EXERCISE DETAILS: Among the entries below, find how many lines carry the word "definite" and state only that figure.
DATA TO USE START
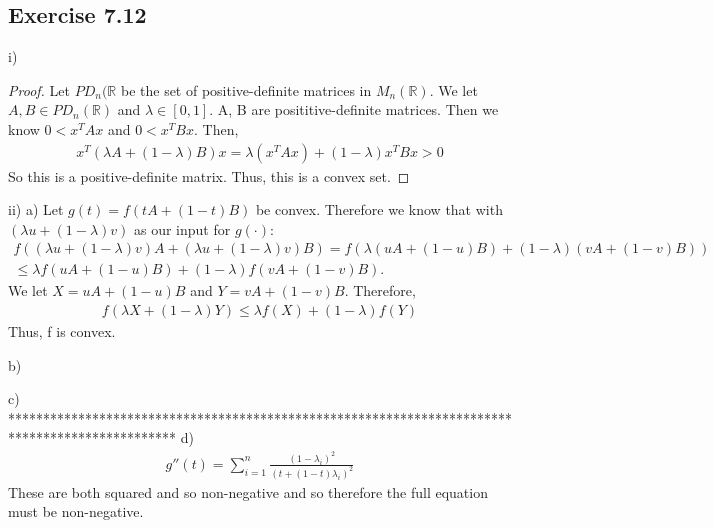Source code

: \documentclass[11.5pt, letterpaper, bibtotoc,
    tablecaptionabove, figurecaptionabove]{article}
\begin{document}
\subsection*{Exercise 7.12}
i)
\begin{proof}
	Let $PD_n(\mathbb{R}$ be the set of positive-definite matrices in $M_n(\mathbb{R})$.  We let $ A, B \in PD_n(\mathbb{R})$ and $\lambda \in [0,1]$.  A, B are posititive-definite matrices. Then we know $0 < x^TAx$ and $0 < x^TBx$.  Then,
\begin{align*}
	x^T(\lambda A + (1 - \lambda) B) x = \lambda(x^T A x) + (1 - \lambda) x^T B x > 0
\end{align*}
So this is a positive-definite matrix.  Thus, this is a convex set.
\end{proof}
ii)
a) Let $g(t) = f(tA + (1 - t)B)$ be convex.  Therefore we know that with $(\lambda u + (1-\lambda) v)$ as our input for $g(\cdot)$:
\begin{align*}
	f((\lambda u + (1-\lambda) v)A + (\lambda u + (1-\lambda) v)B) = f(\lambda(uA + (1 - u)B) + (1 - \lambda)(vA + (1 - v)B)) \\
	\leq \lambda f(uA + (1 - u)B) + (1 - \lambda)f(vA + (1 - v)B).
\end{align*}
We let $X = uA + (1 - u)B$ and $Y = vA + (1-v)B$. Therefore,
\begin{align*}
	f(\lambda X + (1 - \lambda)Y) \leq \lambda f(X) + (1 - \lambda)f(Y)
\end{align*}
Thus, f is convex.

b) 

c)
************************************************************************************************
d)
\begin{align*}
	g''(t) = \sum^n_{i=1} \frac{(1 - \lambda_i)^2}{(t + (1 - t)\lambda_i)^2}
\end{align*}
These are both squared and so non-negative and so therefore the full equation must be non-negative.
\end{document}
DATA TO USE END
DATA TO USE START
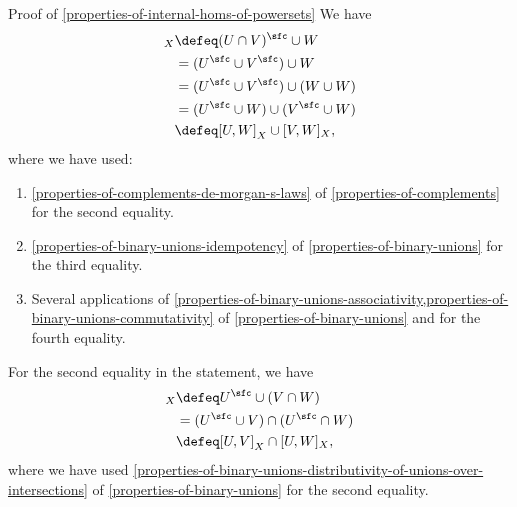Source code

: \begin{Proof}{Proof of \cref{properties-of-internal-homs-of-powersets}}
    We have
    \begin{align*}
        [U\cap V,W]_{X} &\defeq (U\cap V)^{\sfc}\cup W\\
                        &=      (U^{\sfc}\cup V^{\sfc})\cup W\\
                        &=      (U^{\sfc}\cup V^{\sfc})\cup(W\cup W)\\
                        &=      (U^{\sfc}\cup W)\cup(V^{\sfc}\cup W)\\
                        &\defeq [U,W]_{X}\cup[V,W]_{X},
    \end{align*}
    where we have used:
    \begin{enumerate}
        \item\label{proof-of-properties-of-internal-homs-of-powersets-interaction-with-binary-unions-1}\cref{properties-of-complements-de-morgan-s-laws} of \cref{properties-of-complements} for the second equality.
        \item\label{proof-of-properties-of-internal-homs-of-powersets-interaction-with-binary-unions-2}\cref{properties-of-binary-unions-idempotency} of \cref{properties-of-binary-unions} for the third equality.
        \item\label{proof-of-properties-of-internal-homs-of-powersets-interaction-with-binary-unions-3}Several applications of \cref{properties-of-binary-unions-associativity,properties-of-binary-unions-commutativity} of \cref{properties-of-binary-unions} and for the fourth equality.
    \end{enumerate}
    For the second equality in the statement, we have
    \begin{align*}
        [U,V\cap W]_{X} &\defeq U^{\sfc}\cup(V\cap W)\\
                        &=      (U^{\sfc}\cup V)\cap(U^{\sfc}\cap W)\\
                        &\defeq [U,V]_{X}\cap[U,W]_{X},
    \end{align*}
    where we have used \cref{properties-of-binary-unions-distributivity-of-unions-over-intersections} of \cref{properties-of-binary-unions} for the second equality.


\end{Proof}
DATA TO USE END
SOLVED EXERCISE: 2